Required action: When you find the word "Good" in a line of the entries, please copy the whole line.

Task material:
=-=-=-=-=
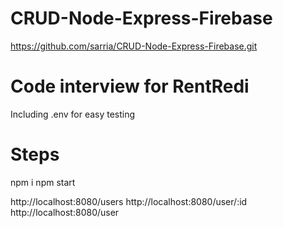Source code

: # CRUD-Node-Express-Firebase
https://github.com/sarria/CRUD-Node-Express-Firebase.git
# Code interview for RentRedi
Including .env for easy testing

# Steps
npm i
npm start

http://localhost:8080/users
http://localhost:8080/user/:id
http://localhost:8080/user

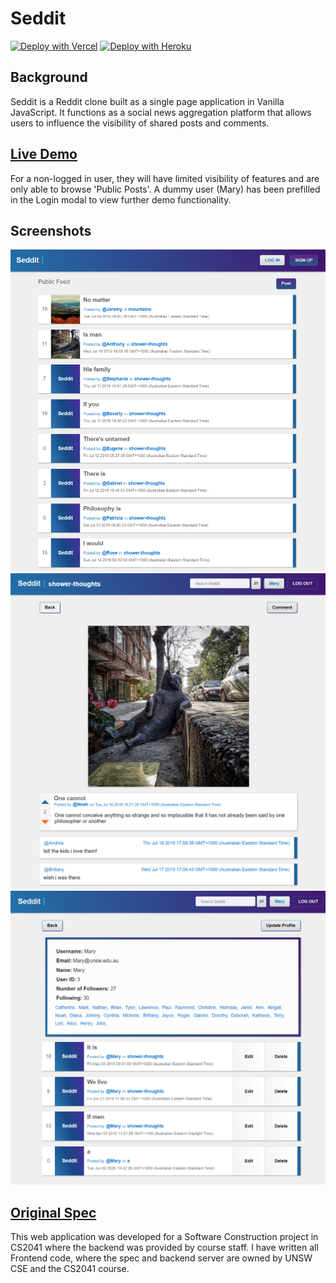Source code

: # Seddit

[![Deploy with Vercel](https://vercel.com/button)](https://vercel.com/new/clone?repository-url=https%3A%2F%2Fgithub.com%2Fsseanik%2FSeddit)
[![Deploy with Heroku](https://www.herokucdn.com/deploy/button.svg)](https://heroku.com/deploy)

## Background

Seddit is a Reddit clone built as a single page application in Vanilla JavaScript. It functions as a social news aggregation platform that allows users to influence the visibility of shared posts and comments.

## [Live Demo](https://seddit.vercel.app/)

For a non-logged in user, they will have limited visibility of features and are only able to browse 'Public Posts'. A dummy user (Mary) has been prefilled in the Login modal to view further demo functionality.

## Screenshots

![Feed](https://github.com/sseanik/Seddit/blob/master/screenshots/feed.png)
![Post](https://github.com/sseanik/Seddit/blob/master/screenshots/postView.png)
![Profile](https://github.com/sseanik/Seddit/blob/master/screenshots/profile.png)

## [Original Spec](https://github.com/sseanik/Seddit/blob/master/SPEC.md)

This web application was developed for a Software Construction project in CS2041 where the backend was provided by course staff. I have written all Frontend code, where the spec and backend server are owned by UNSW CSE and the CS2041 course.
=-=-=-=-=
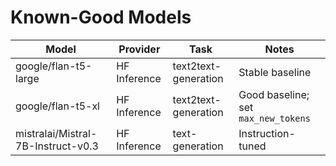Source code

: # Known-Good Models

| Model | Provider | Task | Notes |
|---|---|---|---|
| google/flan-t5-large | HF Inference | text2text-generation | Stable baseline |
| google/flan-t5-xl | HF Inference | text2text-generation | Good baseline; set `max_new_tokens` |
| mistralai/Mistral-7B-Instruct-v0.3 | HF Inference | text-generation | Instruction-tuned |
=-=-=-=-=
Task output:
: # Known-Good Models
| google/flan-t5-xl | HF Inference | text2text-generation | Good baseline; set `max_new_tokens` |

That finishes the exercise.